** Provided material follows **

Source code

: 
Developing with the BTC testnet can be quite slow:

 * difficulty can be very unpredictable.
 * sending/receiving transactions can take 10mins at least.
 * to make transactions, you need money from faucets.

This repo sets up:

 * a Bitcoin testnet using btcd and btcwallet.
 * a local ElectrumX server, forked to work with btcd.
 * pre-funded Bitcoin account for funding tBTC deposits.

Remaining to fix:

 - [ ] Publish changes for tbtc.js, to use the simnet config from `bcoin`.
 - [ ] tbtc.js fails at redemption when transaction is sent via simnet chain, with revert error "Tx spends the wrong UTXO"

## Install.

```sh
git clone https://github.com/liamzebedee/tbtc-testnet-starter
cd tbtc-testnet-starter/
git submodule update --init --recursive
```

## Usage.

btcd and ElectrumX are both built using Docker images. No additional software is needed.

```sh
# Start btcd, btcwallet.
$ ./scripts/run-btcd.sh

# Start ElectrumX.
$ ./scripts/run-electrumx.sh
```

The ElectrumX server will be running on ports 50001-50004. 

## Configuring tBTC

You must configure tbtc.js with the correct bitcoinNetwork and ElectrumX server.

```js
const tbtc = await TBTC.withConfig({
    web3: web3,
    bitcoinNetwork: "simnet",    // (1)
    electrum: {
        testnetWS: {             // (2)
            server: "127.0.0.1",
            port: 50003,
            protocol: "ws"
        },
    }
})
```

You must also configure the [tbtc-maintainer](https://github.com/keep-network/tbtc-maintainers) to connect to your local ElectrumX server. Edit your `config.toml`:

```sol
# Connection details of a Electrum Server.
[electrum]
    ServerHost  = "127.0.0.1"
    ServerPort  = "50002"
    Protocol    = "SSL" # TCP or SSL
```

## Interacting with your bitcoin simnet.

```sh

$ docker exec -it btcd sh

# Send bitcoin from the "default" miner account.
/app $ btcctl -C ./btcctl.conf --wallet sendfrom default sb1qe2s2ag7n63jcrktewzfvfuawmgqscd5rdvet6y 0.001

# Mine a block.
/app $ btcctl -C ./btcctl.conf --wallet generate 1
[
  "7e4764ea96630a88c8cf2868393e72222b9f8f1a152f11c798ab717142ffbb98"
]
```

** End of Provided material **

→ **What you will do**: Your task is to reproduce the entries exactly, starting at the first line and ending with the line containing "## Configuring tBTC".

→ **Task answer**:
Source code

: 
Developing with the BTC testnet can be quite slow:

 * difficulty can be very unpredictable.
 * sending/receiving transactions can take 10mins at least.
 * to make transactions, you need money from faucets.

This repo sets up:

 * a Bitcoin testnet using btcd and btcwallet.
 * a local ElectrumX server, forked to work with btcd.
 * pre-funded Bitcoin account for funding tBTC deposits.

Remaining to fix:

 - [ ] Publish changes for tbtc.js, to use the simnet config from `bcoin`.
 - [ ] tbtc.js fails at redemption when transaction is sent via simnet chain, with revert error "Tx spends the wrong UTXO"

## Install.

```sh
git clone https://github.com/liamzebedee/tbtc-testnet-starter
cd tbtc-testnet-starter/
git submodule update --init --recursive
```

## Usage.

btcd and ElectrumX are both built using Docker images. No additional software is needed.

```sh
# Start btcd, btcwallet.
$ ./scripts/run-btcd.sh

# Start ElectrumX.
$ ./scripts/run-electrumx.sh
```

The ElectrumX server will be running on ports 50001-50004. 

## Configuring tBTC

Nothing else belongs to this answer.